Bibliographic note: The version of this poem published in The Weary Blues (1926) contains the inscription: "To W.E.B. Du Bois." 


General notes: This is Langston Hughes' most widely anthologized poems and probably one of the most recognizable and celebrated poems of the Harlem Renaissance. It was also the first poem published by Langston Hughes in a national magazine (he published others as a high school student in Cleveland in his high school magazine). He describes writing it in the summer of 1920, while en route to Mexico to stay with his father.

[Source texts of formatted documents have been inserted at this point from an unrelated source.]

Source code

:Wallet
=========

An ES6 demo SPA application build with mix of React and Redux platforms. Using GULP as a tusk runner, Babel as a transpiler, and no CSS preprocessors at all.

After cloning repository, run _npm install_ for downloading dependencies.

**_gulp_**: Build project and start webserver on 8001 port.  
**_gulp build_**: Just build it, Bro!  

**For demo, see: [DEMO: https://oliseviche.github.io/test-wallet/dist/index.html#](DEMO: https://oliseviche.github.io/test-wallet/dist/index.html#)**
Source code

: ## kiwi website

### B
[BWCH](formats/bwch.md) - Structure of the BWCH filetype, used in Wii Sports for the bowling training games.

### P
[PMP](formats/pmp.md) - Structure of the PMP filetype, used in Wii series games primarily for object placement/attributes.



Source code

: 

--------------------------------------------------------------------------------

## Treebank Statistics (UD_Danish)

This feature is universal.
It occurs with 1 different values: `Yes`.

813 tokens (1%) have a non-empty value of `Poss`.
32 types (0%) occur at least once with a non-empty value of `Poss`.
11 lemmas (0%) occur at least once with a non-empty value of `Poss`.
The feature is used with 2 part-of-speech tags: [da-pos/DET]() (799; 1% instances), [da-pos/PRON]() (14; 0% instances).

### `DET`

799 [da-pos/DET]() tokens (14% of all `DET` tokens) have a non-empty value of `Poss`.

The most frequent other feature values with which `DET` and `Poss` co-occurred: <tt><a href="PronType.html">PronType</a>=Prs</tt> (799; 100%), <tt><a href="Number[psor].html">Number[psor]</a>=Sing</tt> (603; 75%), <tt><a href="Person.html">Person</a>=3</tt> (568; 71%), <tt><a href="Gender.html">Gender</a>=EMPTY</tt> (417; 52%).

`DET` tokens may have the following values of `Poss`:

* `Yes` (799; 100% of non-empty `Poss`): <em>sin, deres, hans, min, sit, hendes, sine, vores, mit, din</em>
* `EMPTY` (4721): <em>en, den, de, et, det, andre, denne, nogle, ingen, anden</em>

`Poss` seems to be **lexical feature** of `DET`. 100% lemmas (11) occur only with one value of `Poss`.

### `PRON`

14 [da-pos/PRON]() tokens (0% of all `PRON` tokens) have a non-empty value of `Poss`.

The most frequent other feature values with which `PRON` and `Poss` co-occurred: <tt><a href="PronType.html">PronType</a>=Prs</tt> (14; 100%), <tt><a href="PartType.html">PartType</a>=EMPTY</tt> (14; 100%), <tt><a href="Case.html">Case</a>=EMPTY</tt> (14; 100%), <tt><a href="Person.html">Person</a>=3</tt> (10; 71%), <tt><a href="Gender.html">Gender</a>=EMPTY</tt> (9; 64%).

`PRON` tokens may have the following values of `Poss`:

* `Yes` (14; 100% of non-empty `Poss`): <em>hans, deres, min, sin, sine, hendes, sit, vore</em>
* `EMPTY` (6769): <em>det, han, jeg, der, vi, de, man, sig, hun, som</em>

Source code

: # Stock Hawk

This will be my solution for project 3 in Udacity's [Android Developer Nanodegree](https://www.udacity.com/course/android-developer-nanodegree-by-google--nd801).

At that time, Hughes was eighteen years old and had not yet started his college education. 

Hughes has an extensive account of writing the poem in his autobiography, "The Big Sea" (1939):

"The one of my poems that has perhaps been most often reprinted in anthologies, was written on the train during this trip to Mexico when I was feeling very bad. It’s called “The Negro Speaks of Rivers” and was written just outside St. Louis, as the train rolled toward Texas.

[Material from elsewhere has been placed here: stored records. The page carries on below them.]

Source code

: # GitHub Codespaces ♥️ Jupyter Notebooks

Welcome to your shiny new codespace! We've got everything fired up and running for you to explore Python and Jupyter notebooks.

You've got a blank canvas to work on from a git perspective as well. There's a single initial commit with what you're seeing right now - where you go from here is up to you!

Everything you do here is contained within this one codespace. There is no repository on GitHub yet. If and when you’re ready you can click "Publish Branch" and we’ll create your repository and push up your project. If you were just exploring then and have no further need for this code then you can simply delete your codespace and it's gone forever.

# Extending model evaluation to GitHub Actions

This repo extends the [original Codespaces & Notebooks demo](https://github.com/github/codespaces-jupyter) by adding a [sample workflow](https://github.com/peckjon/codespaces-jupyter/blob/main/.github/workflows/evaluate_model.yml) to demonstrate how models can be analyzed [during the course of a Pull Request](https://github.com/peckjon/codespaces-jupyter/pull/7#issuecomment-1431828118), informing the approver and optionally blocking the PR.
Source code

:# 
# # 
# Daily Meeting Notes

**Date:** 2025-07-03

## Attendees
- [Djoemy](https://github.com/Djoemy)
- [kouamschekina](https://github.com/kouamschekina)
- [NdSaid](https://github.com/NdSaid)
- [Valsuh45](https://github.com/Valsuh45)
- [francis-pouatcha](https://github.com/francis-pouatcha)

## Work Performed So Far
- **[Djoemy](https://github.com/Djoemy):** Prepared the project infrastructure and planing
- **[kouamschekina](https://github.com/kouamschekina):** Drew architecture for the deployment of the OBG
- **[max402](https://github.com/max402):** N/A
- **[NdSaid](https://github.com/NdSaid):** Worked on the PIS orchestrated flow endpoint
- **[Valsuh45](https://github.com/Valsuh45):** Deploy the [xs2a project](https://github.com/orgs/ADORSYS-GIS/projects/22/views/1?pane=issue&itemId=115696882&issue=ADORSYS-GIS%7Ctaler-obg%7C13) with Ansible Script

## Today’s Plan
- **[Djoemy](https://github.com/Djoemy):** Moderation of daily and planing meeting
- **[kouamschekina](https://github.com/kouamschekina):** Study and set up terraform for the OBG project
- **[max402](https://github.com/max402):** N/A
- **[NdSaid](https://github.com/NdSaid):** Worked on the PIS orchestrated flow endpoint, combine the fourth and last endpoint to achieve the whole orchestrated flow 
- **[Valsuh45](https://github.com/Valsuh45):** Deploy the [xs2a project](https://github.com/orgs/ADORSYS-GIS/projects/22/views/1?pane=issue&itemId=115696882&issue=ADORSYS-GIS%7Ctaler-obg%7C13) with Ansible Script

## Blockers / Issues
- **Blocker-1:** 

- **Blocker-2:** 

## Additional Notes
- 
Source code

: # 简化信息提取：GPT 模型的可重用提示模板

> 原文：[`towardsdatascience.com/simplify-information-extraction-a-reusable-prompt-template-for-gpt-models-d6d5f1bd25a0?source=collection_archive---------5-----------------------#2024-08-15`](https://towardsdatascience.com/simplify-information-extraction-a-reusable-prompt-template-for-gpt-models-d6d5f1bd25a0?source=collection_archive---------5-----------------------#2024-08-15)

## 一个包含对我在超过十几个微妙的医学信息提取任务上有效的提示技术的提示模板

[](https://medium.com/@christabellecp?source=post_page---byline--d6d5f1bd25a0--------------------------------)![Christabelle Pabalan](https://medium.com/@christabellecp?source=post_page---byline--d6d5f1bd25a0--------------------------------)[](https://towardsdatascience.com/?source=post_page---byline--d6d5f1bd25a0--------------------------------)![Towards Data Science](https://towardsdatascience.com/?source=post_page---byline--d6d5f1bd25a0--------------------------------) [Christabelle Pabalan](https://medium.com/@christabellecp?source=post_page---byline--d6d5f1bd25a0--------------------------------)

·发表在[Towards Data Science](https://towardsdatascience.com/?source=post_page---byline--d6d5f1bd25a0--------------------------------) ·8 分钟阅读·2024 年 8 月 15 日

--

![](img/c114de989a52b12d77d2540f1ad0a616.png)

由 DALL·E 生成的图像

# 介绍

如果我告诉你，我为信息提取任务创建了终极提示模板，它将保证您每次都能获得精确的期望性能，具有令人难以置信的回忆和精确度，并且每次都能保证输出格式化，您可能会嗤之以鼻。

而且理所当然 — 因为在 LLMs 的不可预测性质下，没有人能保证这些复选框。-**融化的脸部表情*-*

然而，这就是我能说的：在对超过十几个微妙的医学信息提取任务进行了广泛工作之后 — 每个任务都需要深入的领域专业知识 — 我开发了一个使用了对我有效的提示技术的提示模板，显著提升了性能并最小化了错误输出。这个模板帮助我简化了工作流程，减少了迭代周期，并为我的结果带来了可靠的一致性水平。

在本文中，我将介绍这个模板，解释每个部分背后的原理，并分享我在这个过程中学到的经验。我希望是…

"It came about in this way. All day on the train I had been thinking about my father and his strange dislike of his own people. I didn’t understand it, because I was a Negro, and I liked Negroes very much. One of the happiest jobs I had ever had was during my freshman year in high school, when I worked behind the soda fountain for a Mrs. Kitzmiller, who ran a refreshment parlor on Central Avenue in the heart of the colored neighborhood. People just up from the South used to come in for ice cream and sodas and watermelon. And I never tired of hearing them talk, listening to the thunderclaps of their laughter, to their troubles, to their discussions of the war and the men who had gone to Europe from the Jim Crow South, their complaints over the high rent and the long overtime hours that brought what seemed like big checks, until the weekly bills were paid. They seemed to me like the gayest and the bravest people possible—these Negroes from the Southern ghettos—facing tremendous odds, working and laughing and trying to get somewhere in the world.

"I had been in to dinner early that afternoon on the train. Now it was just sunset, and we crossed the Mississippi, slowly, over a long bridge. I looked out the window of the Pullman at the great muddy river flowing down toward the heart of the South, and I began to think what that river, the old Mississippi, had meant to Negroes in the past—how to be sold down the river was the worst fate that could overtake a slave in times of bondage. Then I remembered reading how Abraham Lincoln had made a trip down the Mississippi on a raft to New Orleans, and how he had seen slavery at its worst, and had decided within himself that it should be removed from American life. Then I began to think about other rivers in our past—the Congo, and the Niger, and the Nile in Africa—and the thought came to me: “I’ve known rivers,” and I put it down on the back of an envelope I had in my pocket, and within the space of ten or fifteen minutes, as the train gathered speed in the dusk, I had written this poem, which I called “The Negro Speaks of Rivers.” ("The Big Sea," pp. 64-65)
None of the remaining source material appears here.